> [TASK]
Only the lines below starting at the one containing "When you use" and ending at the one containing "We will automatically" belong in the answer, each copied exactly.

> [MATERIAL FOR THIS TASK]
· · ·

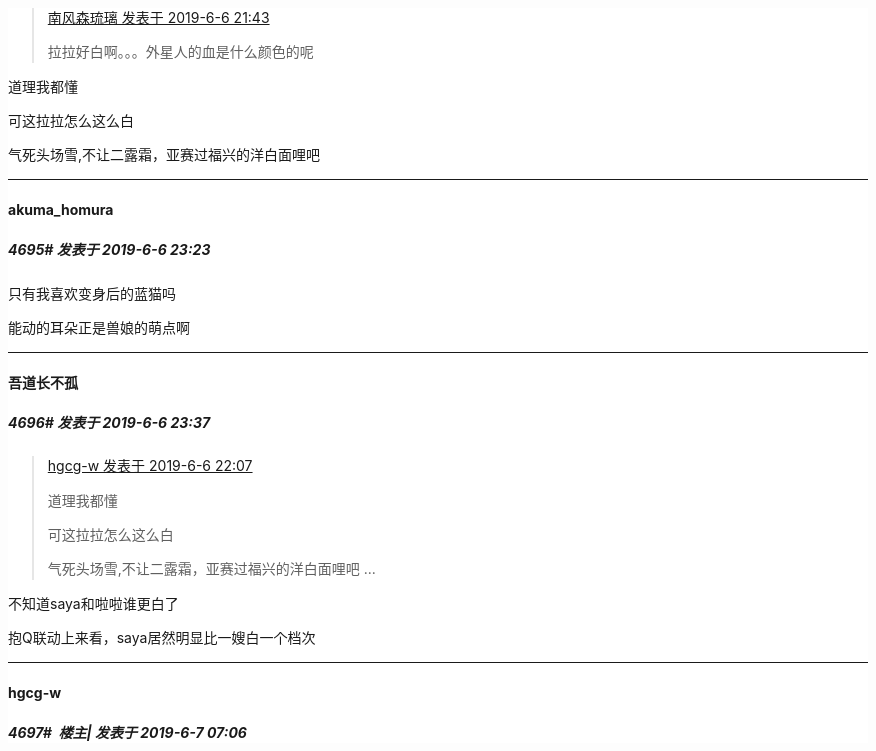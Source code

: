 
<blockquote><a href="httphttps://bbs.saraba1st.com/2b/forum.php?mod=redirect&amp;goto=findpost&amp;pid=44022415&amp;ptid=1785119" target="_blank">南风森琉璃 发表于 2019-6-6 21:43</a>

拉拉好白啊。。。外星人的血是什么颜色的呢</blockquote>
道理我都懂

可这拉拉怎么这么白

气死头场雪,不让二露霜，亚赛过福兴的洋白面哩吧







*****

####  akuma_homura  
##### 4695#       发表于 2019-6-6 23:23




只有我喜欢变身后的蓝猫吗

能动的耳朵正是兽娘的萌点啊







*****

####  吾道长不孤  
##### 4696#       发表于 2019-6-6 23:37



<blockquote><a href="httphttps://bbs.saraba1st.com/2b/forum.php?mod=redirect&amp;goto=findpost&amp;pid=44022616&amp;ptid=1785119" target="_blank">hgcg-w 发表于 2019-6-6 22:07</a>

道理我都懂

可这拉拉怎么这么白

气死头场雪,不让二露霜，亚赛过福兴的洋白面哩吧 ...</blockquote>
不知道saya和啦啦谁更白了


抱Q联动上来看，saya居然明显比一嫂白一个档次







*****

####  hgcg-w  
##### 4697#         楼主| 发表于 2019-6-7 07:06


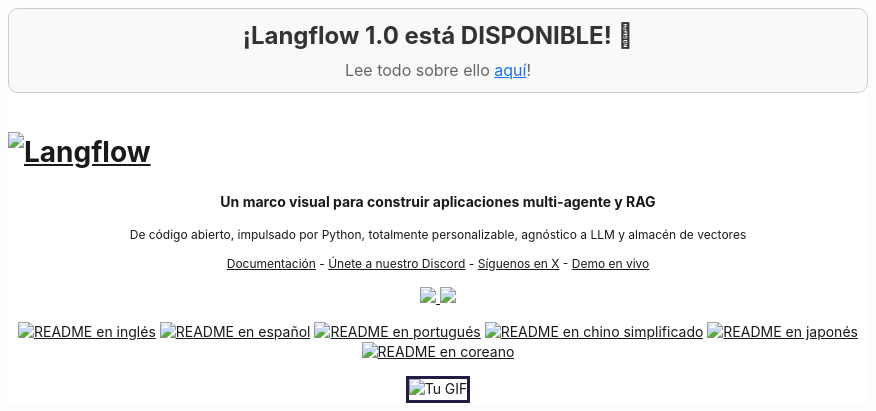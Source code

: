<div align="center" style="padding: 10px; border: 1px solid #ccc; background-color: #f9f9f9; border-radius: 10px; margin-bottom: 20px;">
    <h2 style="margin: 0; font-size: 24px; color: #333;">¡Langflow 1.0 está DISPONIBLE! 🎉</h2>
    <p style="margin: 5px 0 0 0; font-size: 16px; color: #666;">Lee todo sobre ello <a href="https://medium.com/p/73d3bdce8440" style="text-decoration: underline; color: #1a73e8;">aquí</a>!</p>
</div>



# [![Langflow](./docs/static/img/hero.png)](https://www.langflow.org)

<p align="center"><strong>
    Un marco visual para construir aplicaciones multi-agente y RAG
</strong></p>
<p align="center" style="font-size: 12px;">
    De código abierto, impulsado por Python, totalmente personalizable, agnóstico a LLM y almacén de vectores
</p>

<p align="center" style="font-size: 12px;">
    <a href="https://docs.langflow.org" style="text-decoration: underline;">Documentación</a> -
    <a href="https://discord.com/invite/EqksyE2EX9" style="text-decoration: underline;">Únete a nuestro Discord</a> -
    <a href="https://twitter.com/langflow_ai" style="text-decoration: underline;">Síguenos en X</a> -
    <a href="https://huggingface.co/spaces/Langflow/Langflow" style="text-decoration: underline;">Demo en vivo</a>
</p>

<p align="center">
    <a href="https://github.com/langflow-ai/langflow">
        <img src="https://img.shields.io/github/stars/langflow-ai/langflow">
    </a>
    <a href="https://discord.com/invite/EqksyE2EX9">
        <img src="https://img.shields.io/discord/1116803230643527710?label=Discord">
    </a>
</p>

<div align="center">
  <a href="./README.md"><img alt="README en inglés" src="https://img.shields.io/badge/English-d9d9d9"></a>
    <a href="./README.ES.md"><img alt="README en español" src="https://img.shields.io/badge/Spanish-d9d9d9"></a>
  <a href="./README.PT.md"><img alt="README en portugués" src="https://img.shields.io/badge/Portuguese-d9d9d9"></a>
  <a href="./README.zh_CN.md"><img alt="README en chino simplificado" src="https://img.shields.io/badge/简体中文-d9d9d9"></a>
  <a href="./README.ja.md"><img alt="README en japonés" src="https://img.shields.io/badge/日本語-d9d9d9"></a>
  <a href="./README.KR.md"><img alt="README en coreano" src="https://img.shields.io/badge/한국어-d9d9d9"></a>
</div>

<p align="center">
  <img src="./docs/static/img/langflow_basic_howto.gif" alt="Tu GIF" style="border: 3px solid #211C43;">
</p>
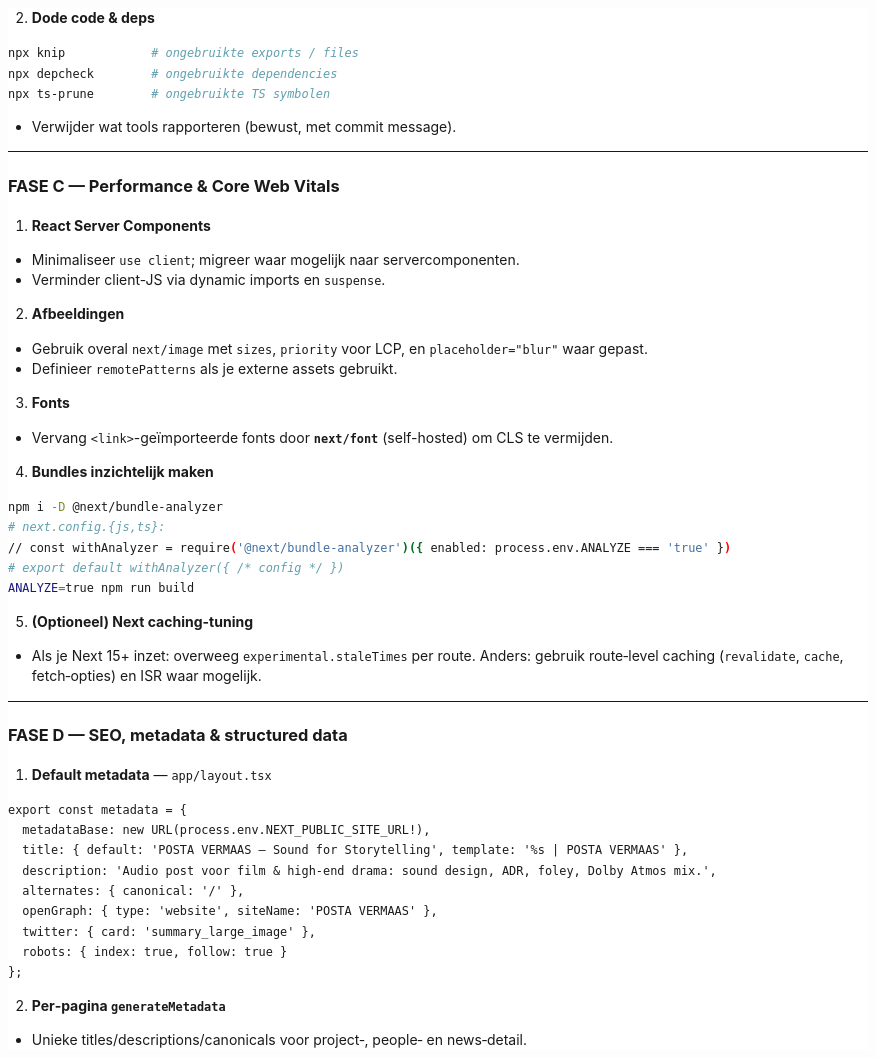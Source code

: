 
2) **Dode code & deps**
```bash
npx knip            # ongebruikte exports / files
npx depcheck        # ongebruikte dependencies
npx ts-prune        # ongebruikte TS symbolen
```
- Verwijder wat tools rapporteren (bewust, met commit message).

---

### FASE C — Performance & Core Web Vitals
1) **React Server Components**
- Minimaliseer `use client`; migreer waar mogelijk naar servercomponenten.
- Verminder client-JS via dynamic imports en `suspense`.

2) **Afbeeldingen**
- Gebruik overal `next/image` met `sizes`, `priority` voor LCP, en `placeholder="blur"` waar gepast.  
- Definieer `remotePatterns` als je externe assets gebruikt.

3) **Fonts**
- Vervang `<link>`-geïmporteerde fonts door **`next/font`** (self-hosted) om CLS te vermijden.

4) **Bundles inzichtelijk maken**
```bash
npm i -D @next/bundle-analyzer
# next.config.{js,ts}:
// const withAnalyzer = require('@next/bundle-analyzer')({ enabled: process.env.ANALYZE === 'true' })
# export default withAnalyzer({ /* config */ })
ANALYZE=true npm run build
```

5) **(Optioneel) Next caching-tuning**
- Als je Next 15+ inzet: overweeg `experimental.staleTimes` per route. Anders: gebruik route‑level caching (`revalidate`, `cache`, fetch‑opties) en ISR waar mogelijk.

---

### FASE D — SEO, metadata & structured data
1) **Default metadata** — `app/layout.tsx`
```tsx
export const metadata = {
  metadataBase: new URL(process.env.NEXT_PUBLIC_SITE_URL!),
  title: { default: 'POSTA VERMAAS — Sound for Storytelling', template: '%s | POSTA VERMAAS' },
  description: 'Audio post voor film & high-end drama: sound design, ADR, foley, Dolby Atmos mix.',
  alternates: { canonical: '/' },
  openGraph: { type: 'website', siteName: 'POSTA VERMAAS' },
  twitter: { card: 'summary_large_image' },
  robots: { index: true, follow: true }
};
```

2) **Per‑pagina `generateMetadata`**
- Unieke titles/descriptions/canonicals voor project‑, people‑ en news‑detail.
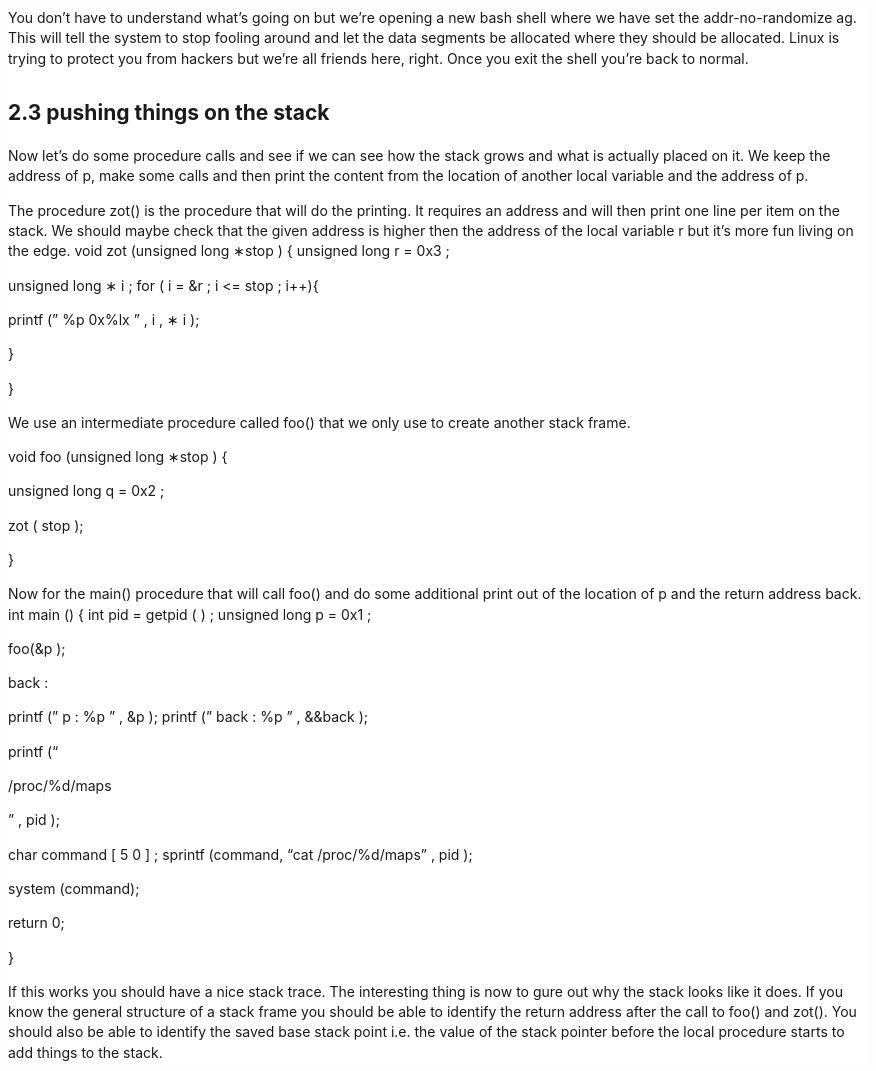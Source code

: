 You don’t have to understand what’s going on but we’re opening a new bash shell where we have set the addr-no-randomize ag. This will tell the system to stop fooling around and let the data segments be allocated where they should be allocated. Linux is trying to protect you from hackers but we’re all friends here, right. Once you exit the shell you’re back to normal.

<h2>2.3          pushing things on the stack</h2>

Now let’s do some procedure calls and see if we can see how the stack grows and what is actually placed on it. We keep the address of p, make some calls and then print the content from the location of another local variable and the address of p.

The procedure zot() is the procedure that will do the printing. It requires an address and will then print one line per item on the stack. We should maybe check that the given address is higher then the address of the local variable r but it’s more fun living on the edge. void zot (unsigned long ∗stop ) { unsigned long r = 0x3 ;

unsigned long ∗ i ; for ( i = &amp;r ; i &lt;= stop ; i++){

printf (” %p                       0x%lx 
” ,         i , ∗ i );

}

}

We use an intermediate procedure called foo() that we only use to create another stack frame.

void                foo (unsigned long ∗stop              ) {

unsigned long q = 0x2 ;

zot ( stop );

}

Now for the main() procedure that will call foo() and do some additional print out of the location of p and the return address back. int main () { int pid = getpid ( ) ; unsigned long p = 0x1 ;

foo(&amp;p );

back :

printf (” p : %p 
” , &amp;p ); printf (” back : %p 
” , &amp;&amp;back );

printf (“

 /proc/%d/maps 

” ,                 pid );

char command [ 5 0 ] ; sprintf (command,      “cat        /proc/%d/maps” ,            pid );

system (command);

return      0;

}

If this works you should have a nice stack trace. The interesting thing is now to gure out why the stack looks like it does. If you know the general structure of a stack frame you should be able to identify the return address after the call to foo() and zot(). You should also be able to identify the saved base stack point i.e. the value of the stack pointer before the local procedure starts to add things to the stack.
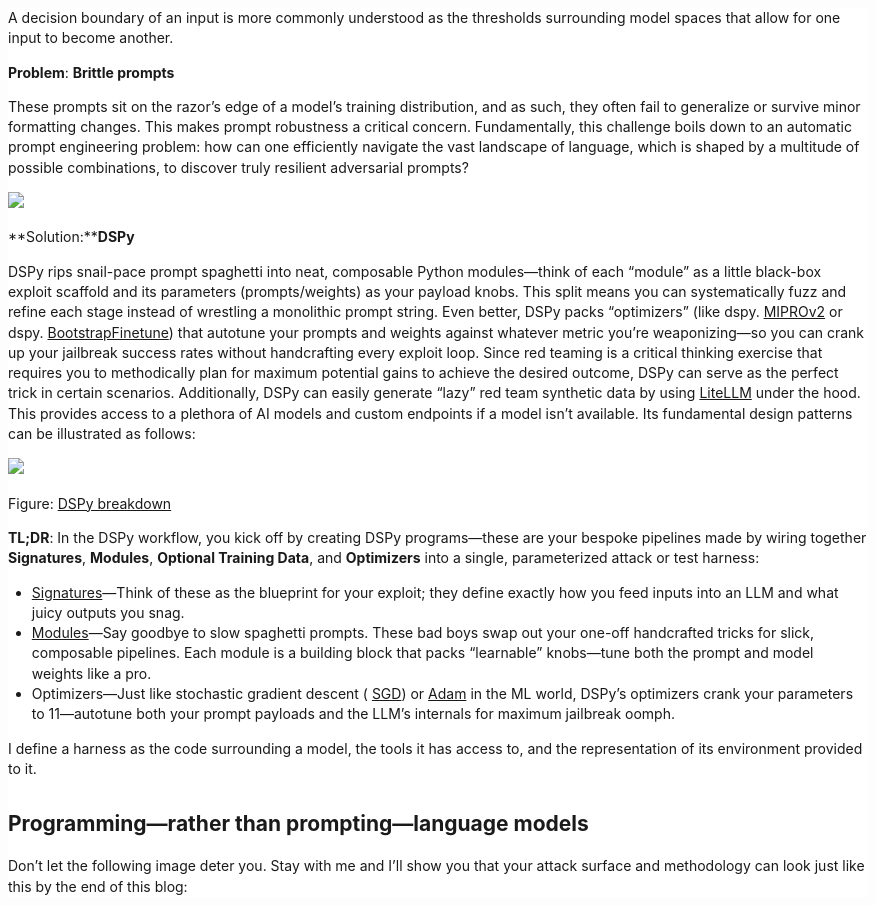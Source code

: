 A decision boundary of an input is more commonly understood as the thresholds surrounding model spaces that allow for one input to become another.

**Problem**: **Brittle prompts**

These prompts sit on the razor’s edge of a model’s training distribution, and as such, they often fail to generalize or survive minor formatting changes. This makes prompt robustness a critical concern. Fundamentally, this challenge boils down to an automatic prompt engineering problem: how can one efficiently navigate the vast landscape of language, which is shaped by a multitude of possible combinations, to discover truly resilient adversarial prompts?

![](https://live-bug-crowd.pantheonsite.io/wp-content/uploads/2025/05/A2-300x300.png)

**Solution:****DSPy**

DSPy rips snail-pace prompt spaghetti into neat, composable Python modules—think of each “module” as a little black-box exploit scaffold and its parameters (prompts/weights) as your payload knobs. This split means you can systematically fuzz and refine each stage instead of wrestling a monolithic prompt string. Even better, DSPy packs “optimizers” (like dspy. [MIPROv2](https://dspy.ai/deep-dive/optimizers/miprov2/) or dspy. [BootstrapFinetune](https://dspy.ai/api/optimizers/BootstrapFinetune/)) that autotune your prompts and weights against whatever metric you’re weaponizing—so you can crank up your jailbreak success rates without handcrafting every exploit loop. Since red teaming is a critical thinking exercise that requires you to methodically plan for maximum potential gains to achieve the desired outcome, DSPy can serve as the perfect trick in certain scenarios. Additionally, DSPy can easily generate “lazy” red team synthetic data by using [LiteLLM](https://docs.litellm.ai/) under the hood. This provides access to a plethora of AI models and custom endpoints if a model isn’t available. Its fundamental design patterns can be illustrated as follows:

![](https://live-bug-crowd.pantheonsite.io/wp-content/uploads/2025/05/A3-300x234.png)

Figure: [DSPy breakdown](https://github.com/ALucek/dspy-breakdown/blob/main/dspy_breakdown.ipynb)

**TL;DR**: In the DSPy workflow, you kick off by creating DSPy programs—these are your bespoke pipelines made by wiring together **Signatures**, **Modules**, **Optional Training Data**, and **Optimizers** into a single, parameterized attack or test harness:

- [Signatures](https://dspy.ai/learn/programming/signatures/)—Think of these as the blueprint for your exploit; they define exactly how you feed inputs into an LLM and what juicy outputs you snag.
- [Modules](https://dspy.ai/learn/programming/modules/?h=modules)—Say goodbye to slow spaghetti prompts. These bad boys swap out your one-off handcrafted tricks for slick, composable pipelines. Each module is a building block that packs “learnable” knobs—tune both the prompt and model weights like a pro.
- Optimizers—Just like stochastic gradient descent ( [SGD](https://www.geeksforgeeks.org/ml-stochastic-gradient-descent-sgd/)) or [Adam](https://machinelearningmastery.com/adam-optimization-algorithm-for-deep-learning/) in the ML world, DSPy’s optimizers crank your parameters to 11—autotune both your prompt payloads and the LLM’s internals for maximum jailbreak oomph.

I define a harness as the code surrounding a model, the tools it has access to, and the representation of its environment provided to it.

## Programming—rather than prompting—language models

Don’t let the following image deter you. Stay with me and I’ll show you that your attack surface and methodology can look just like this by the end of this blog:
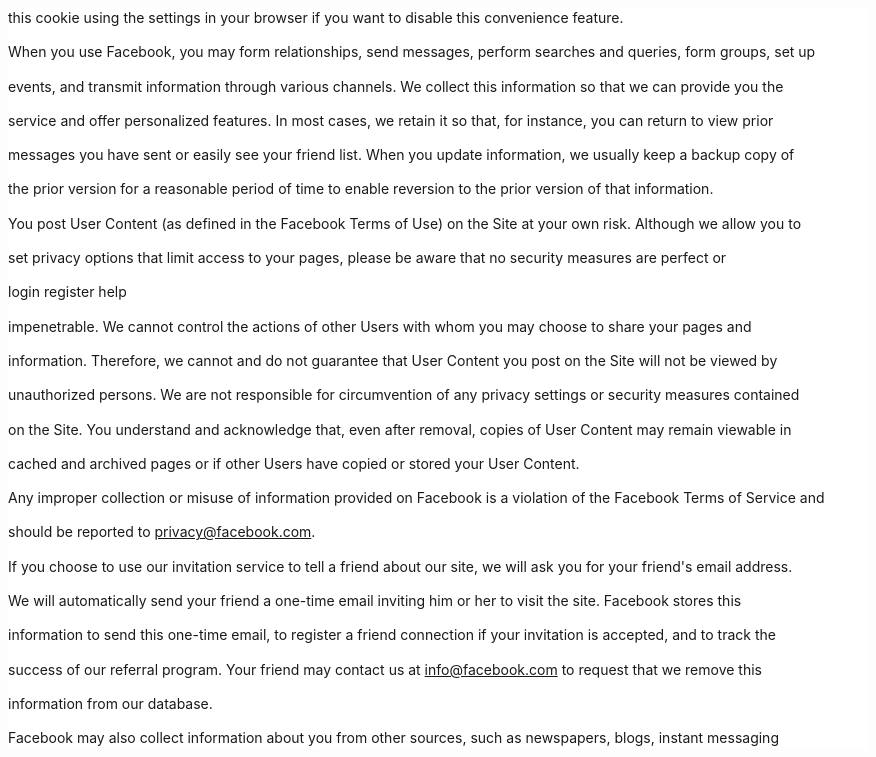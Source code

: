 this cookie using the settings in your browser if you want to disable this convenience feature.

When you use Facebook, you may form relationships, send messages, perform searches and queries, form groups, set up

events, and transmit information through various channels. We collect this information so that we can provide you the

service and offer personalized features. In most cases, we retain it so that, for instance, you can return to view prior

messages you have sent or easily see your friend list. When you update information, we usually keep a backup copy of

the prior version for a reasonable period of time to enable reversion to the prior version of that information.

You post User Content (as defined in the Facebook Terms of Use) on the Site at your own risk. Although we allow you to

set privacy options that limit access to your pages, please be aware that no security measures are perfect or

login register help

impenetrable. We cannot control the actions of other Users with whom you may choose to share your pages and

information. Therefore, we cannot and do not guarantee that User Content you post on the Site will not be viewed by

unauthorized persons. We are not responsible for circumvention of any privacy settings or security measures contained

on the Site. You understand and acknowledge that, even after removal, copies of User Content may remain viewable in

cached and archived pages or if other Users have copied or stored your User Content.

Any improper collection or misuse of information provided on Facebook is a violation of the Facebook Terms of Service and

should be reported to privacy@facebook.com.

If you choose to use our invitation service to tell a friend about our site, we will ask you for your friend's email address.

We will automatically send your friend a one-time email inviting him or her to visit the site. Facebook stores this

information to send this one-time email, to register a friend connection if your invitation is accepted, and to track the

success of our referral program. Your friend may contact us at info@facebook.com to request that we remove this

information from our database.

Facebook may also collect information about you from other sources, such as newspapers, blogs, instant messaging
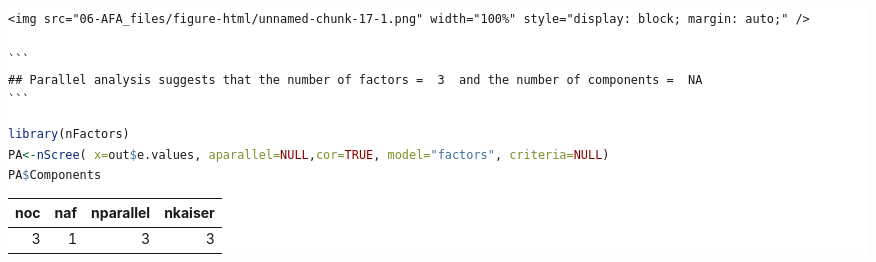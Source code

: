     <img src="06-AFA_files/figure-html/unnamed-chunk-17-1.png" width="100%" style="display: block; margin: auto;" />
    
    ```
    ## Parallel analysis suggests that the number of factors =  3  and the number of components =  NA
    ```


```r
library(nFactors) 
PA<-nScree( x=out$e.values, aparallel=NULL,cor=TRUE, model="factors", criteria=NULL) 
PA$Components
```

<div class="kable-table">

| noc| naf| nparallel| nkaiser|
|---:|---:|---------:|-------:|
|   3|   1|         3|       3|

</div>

· · ·

> [TASK RESPONSE]
When you use Facebook, you may form relationships, send messages, perform searches and queries, form groups, set up

events, and transmit information through various channels. We collect this information so that we can provide you the

service and offer personalized features. In most cases, we retain it so that, for instance, you can return to view prior

messages you have sent or easily see your friend list. When you update information, we usually keep a backup copy of

the prior version for a reasonable period of time to enable reversion to the prior version of that information.

You post User Content (as defined in the Facebook Terms of Use) on the Site at your own risk. Although we allow you to

set privacy options that limit access to your pages, please be aware that no security measures are perfect or

login register help

impenetrable. We cannot control the actions of other Users with whom you may choose to share your pages and

information. Therefore, we cannot and do not guarantee that User Content you post on the Site will not be viewed by

unauthorized persons. We are not responsible for circumvention of any privacy settings or security measures contained

on the Site. You understand and acknowledge that, even after removal, copies of User Content may remain viewable in

cached and archived pages or if other Users have copied or stored your User Content.

Any improper collection or misuse of information provided on Facebook is a violation of the Facebook Terms of Service and

should be reported to privacy@facebook.com.

If you choose to use our invitation service to tell a friend about our site, we will ask you for your friend's email address.

We will automatically send your friend a one-time email inviting him or her to visit the site. Facebook stores this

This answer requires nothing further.